TASK DETAILS:
Go through each line of the records below and count those with the word "their". Give only the count.

LISTED ENTRIES:
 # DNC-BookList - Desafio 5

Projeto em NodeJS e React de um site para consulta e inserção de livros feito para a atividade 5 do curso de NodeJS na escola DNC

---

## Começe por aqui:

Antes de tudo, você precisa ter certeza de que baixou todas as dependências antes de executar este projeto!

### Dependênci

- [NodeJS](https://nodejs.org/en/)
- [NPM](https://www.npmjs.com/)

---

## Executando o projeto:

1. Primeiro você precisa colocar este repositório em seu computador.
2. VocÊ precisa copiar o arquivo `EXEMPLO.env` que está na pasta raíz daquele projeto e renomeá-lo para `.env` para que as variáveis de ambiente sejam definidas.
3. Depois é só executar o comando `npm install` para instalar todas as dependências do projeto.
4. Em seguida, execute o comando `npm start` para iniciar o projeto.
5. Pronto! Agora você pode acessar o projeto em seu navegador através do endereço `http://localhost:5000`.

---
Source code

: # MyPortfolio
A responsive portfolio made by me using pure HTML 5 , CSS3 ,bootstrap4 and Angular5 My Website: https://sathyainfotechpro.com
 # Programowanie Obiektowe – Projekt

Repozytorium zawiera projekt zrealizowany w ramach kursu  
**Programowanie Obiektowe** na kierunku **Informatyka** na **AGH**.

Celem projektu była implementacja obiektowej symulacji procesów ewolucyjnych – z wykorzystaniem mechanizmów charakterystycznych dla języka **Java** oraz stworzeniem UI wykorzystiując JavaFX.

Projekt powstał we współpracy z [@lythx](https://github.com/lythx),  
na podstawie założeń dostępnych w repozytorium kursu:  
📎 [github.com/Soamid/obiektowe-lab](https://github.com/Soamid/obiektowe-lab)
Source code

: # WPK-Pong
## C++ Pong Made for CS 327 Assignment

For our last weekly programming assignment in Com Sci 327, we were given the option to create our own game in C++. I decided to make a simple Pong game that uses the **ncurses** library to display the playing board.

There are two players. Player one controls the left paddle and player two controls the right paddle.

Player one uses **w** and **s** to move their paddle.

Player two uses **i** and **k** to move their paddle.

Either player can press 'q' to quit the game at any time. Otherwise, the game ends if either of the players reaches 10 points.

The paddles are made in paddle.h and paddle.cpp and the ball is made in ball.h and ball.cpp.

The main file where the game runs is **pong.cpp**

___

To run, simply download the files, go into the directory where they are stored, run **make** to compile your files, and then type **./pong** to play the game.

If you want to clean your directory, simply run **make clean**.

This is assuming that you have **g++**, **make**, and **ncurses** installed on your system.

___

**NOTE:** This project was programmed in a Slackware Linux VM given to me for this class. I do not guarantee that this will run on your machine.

---

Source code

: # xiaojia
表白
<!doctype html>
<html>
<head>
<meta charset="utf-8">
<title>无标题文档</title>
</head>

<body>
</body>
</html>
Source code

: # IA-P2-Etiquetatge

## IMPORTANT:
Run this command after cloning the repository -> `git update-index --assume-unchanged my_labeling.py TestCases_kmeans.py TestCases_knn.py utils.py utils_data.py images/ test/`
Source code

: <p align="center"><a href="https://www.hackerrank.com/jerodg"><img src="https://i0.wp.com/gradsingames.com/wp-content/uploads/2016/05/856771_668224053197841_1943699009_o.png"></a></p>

OUTPUT OF THE EXERCISE:
2